How do I sight-in my M1 Garand or M1A/M14-type rifle?

by Walt Kuleck

NM Rear Sight Photo

For the formal process of "Targeting," go here.

The starting point for windage zeroing your M1 or M14 is to get a "no-wind" windage zero. Center your rear sight according to the index marks on the receiver and sight base. Center the front sight in its dovetail (loosen the Allen-head screw, of course) as best you can by eye. Using a pencil, draw a witness mark on the sight & base. Fire a group at 100 yards (under "no wind" conditions, of course!). If your group is not centered, loosen the front sight and move it opposite to the direction you want the group to move. Continue to fire and adjust until your group is centered. You may, of course, have to put a click or three on the windage if your front sight starts to overhang the sight base. If you find that your front sight is "way too far" over, you may have a bent barrel or other problem; consult with Clint.

For elevation, start with eight clicks up from the bottom at 100 yards. Each click (either windage or elevation) with standard sights is 1 MOA, so one click will move you one inch. Typically you'll come *down* one click at 200 yards.

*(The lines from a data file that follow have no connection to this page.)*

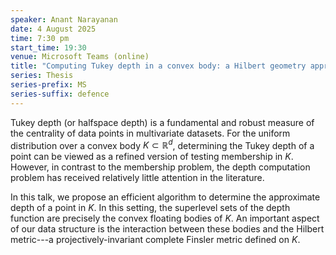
 ```yaml
---
speaker: Anant Narayanan
date: 4 August 2025
time: 7:30 pm
start_time: 19:30
venue: Microsoft Teams (online)
title: "Computing Tukey depth in a convex body: a Hilbert geometry approach"
series: Thesis
series-prefix: MS
series-suffix: defence
---
```


Tukey depth (or halfspace depth) is a fundamental and robust measure of the centrality of data points in multivariate datasets. For the uniform distribution over a
convex body $K \subset \mathbb{R}^d$, determining the Tukey depth of a point can be viewed as a refined version of testing membership in $K$. However, in contrast
to the membership problem, the depth computation problem has received relatively little attention in the literature.

In this talk, we propose an efficient algorithm to determine the approximate depth of a point in $K$. In this setting, the superlevel sets of the depth function are
precisely the convex floating bodies of $K.$ An important aspect of our data structure is the interaction between these bodies and the Hilbert metric---a
projectively-invariant complete Finsler metric defined on $K$.
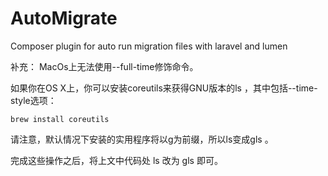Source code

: # AutoMigrate
Composer plugin for auto run migration files with laravel and lumen 

补充：
MacOs上无法使用--full-time修饰命令。

如果你在OS X上，你可以安装coreutils来获得GNU版本的ls ，其中包括--time-style选项：
```
brew install coreutils 
```
请注意，默认情况下安装的实用程序将以g为前缀，所以ls变成gls 。

完成这些操作之后，将上文中代码处 ls 改为 gls 即可。
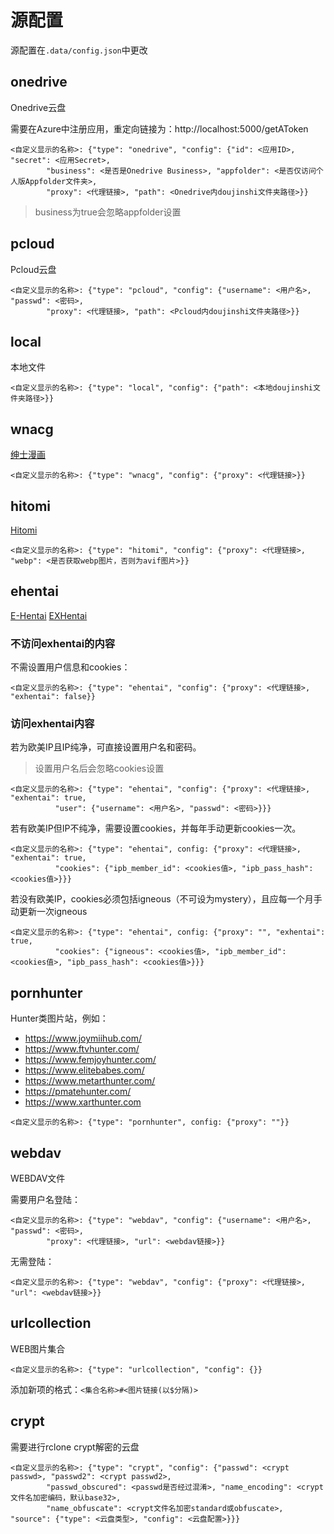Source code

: # 源配置

源配置在`.data/config.json`中更改

## onedrive

Onedrive云盘

需要在Azure中注册应用，重定向链接为：http://localhost:5000/getAToken

```
<自定义显示的名称>: {"type": "onedrive", "config": {"id": <应用ID>, "secret": <应用Secret>,
        "business": <是否是Onedrive Business>, "appfolder": <是否仅访问个人版Appfolder文件夹>,
        "proxy": <代理链接>, "path": <Onedrive内doujinshi文件夹路径>}}
```
>business为true会忽略appfolder设置

## pcloud

Pcloud云盘

```
<自定义显示的名称>: {"type": "pcloud", "config": {"username": <用户名>, "passwd": <密码>,
        "proxy": <代理链接>, "path": <Pcloud内doujinshi文件夹路径>}}
```

## local

本地文件

```
<自定义显示的名称>: {"type": "local", "config": {"path": <本地doujinshi文件夹路径>}}
```

## wnacg

[绅士漫画](https://wnacg.com)

```
<自定义显示的名称>: {"type": "wnacg", "config": {"proxy": <代理链接>}}
```

## hitomi

[Hitomi](https://hitomi.la)

```
<自定义显示的名称>: {"type": "hitomi", "config": {"proxy": <代理链接>, "webp": <是否获取webp图片，否则为avif图片>}}
```

## ehentai

[E-Hentai](https://e-hentai.org/)
[EXHentai](https://exhentai.org/)

### 不访问exhentai的内容

不需设置用户信息和cookies：

```
<自定义显示的名称>: {"type": "ehentai", "config": {"proxy": <代理链接>, "exhentai": false}}
```

### 访问exhentai内容

若为欧美IP且IP纯净，可直接设置用户名和密码。
>设置用户名后会忽略cookies设置

```
<自定义显示的名称>: {"type": "ehentai", "config": {"proxy": <代理链接>, "exhentai": true,
          "user": {"username": <用户名>, "passwd": <密码>}}}
```

若有欧美IP但IP不纯净，需要设置cookies，并每年手动更新cookies一次。

```
<自定义显示的名称>: {"type": "ehentai", config: {"proxy": <代理链接>, "exhentai": true,
          "cookies": {"ipb_member_id": <cookies值>, "ipb_pass_hash": <cookies值>}}}
```

若没有欧美IP，cookies必须包括igneous（不可设为mystery），且应每一个月手动更新一次igneous

```
<自定义显示的名称>: {"type": "ehentai", config: {"proxy": "", "exhentai": true,
          "cookies": {"igneous": <cookies值>, "ipb_member_id": <cookies值>, "ipb_pass_hash": <cookies值>}}}
```

## pornhunter

Hunter类图片站，例如：
* https://www.joymiihub.com/
* https://www.ftvhunter.com/
* https://www.femjoyhunter.com/
* https://www.elitebabes.com/
* https://www.metarthunter.com/
* https://pmatehunter.com/
* https://www.xarthunter.com

```
<自定义显示的名称>: {"type": "pornhunter", config: {"proxy": ""}}
```

## webdav

WEBDAV文件

需要用户名登陆：

```
<自定义显示的名称>: {"type": "webdav", "config": {"username": <用户名>, "passwd": <密码>,
        "proxy": <代理链接>, "url": <webdav链接>}}
```

无需登陆：

```
<自定义显示的名称>: {"type": "webdav", "config": {"proxy": <代理链接>, "url": <webdav链接>}}
```

## urlcollection

WEB图片集合

```
<自定义显示的名称>: {"type": "urlcollection", "config": {}}
```

添加新项的格式：`<集合名称>#<图片链接(以$分隔)>`

## crypt

需要进行rclone crypt解密的云盘

```
<自定义显示的名称>: {"type": "crypt", "config": {"passwd": <crypt passwd>, "passwd2": <crypt passwd2>,
        "passwd_obscured": <passwd是否经过混淆>, "name_encoding": <crypt文件名加密编码，默认base32>,
        "name_obfuscate": <crypt文件名加密standard或obfuscate>, "source": {"type": <云盘类型>, "config": <云盘配置>}}}
```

If you can, confirm your zero at 200 yards; this will allow you to loosen the screw in the elevation knob and turn the knob so that the "2" mark is opposite the index on the sight base.

A quick & dirty "battle zero" may be obtained by zeroing 1.25 in up from the point of aim (for .30-'06) at 25 yards. This zero should allow its on man-sized targets form 0 to 400 yards.

If you have "National Match" sights, there are only two differences between Service and NM sights.

First, the windage clicks yield 1/2 MOA (1/2" per 100 yards), assuming you have an NM base and windage knob.

Second, the NM hooded aperture is on an eccentric, so that while the elevation knob still gives you 1 MOA (1 inch per 100 yards), rotating the aperture 180 degrees changes the elevation 1/2 MOA. See


for the details on how that works.

Except for the "finer" adjustments (twice as many windage clicks to move the point of impact a given distance, for example) the procedure is precisely the same.